There are three macronutrients in our diet, fats, proteins and carbohydrates. Only two are essential and carbohydrates isn't one of them.
It was mostly the sincerity of Dr. Groves' previous two books that prompted me to order his latest one, sight unseen and not a review in sight.
I was not disappointed.
For those unacquainted with the truth in matters of human nutrition, the contents of Natural Health And Weight Loss will raise some eyebrows.
Yes, Groves is right, if there are any culprits to be found in our nutrients, macro- or micro-, it is the carbohydrates.Notably the refined ones but also an excess of complex starches.
The roots of this book can be found in his 1999 publication Eat Fat And Get Thin but even starchy origins can bring about a veritable treasure, in this case a very practical book. The chapters are arranged in logical fashion and the pages contain a wealth of information and only few bits of clutter.
The subject matter of this is low carbohydrate dieting. Many books have been written on this, starting with Banting's original classic Letter Of Corpulence to Atkins and other imitations. Like the author, I was inspired by British physician Richard Mackarness whose book Eat Fat And Grow Slim was published some 50 years ago. Written for the average blokes and sheilas (whom Mackarness called Mr. and Mrs. Fatten-Easily), it remains a classic. Dr. Groves attempted to go a step further, I believe. He educates the reader on the complex subject matter and demands a measure of concentration from those who are not well schooled in life science subjects. Yet, lazy couch potatoes and recliner pumpkins may skip the science and use the book as a manual.
Practicing meticulous attention to detail, Dr. Groves leaves no stone unturned in presenting evidence for what he espouses as the diet that will keep humans healthy. Rightly he emphasizes the crucial importance of the little known fact that it is FATS that are our most valuable foods and that the correct diet is not high protein but high fat, moderate protein and low carbohydrate . To the uninitiated, this book undoubtedly flies in the face of current wisdom. The self-appointed guardians of our health (who themselves have had precious little training in nutrition)keep presenting us with the same old faulty diet pyramids in the mistaken belief that adherence will contribute to the good health of society.
Well, as they say, the proof is in the pudding (which is not on Dr. Groves' list of preferred foods) and the verdict is in: The low carb way of eating works!

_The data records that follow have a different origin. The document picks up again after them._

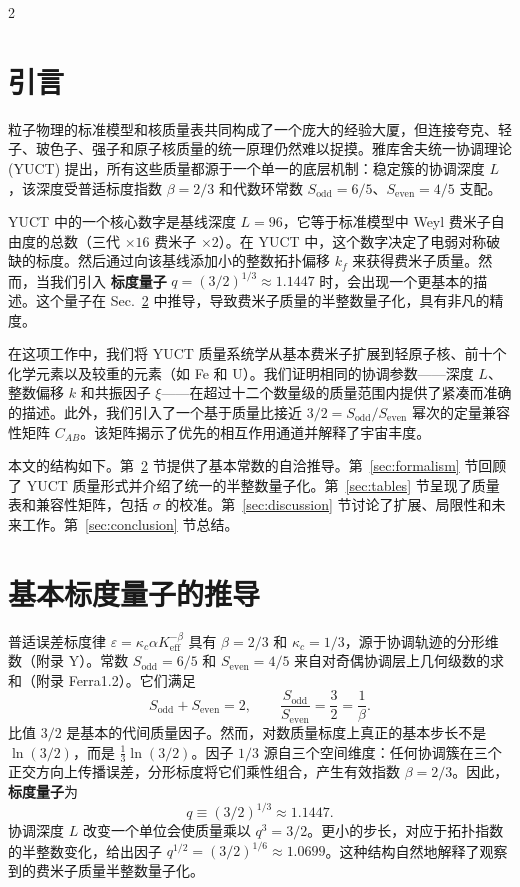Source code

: \documentclass[11pt,a4paper]{article}
\newcommand{\Sodd}{S_{\mathrm{odd}}}
\newcommand{\Seven}{S_{\mathrm{even}}}
\begin{document}
	\begin{multicols}{2}
		
		\section{引言}
		
		粒子物理的标准模型和核质量表共同构成了一个庞大的经验大厦，但连接夸克、轻子、玻色子、强子和原子核质量的统一原理仍然难以捉摸。雅库舍夫统一协调理论 (YUCT) 提出，所有这些质量都源于一个单一的底层机制：稳定簇的协调深度 \(L\)，该深度受普适标度指数 \(\beta = 2/3\) 和代数环常数 \(S_{\mathrm{odd}}=6/5\)、\(S_{\mathrm{even}}=4/5\) 支配。
		
		YUCT 中的一个核心数字是基线深度 \(L = 96\)，它等于标准模型中 Weyl 费米子自由度的总数（三代 $\times 16$ 费米子 $\times 2$）。在 YUCT 中，这个数字决定了电弱对称破缺的标度。然后通过向该基线添加小的整数拓扑偏移 \(k_f\) 来获得费米子质量。然而，当我们引入 \textbf{标度量子} \(q = (3/2)^{1/3} \approx 1.1447\) 时，会出现一个更基本的描述。这个量子在 Sec.~\ref{sec:derivation} 中推导，导致费米子质量的半整数量子化，具有非凡的精度。
		
		在这项工作中，我们将 YUCT 质量系统学从基本费米子扩展到轻原子核、前十个化学元素以及较重的元素（如 Fe 和 U）。我们证明相同的协调参数——深度 \(L\)、整数偏移 \(k\) 和共振因子 \(\xi\)——在超过十二个数量级的质量范围内提供了紧凑而准确的描述。此外，我们引入了一个基于质量比接近 \(3/2 = S_{\mathrm{odd}}/S_{\mathrm{even}}\) 幂次的定量兼容性矩阵 \(C_{AB}\)。该矩阵揭示了优先的相互作用通道并解释了宇宙丰度。
		
		本文的结构如下。第~\ref{sec:derivation} 节提供了基本常数的自洽推导。第~\ref{sec:formalism} 节回顾了 YUCT 质量形式并介绍了统一的半整数量子化。第~\ref{sec:tables} 节呈现了质量表和兼容性矩阵，包括 \(\sigma\) 的校准。第~\ref{sec:discussion} 节讨论了扩展、局限性和未来工作。第~\ref{sec:conclusion} 节总结。
		
		\section{基本标度量子的推导}
		\label{sec:derivation}
		
		普适误差标度律 \(\varepsilon = \kappa_c \alpha K_{\mathrm{eff}}^{-\beta}\) 具有 \(\beta = 2/3\) 和 \(\kappa_c = 1/3\)，源于协调轨迹的分形维数（附录 Y）。常数 \(\Sodd = 6/5\) 和 \(\Seven = 4/5\) 来自对奇偶协调层上几何级数的求和（附录 Ferra1.2）。它们满足
		\[
		\Sodd + \Seven = 2, \qquad \frac{\Sodd}{\Seven} = \frac{3}{2} = \frac{1}{\beta}.
		\]
		比值 \(3/2\) 是基本的代间质量因子。然而，对数质量标度上真正的基本步长不是 \(\ln(3/2)\)，而是 \(\frac{1}{3}\ln(3/2)\)。因子 \(1/3\) 源自三个空间维度：任何协调簇在三个正交方向上传播误差，分形标度将它们乘性组合，产生有效指数 \(\beta = 2/3\)。因此，\textbf{标度量子}为
		\begin{equation}
			q \equiv (3/2)^{1/3} \approx 1.1447.
		\end{equation}
		协调深度 \(L\) 改变一个单位会使质量乘以 \(q^3 = 3/2\)。更小的步长，对应于拓扑指数的半整数变化，给出因子 \(q^{1/2} = (3/2)^{1/6} \approx 1.0699\)。这种结构自然地解释了观察到的费米子质量半整数量子化。
		

\end{multicols}
\end{document}
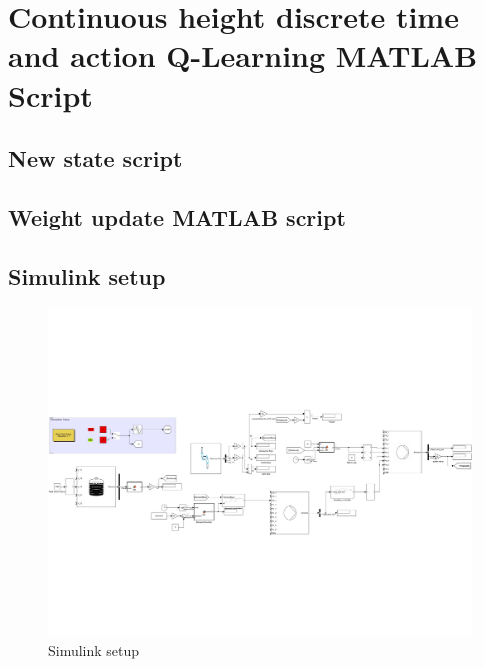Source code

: \chapter{Continuous height discrete time and action Q-Learning MATLAB Script} 

\section{New state script}



\clearpage \newpage
\section{Weight update MATLAB script}



\clearpage \newpage
\section{Simulink setup}\label{app:Simulink}
\begin{figure}[h!]
	\centering
	\includegraphics[width=1\linewidth]{figures/Simulink.pdf}
	\caption{Simulink setup}
	\label{fig:Simulink}
\end{figure}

Once the reader gets into the 15th chapter (s)he will be aware that there is nothing strange about eating high fat, low carb fare. After all, humans evolved on it. A list of diseases is given that appear to have their origin in the consumption of excess carbohydrates and the subject of insulin and glucose excess and the resultant malfunctions are well covered. Groves goes into the limited usefulness of the Glycaemic Index and he provides information for diabetics.
On the basis of the astonishing amount of good information contained in 350 odd pages alone, this book deserves to be read by the Fatten-Easy crowd as well as those just curious.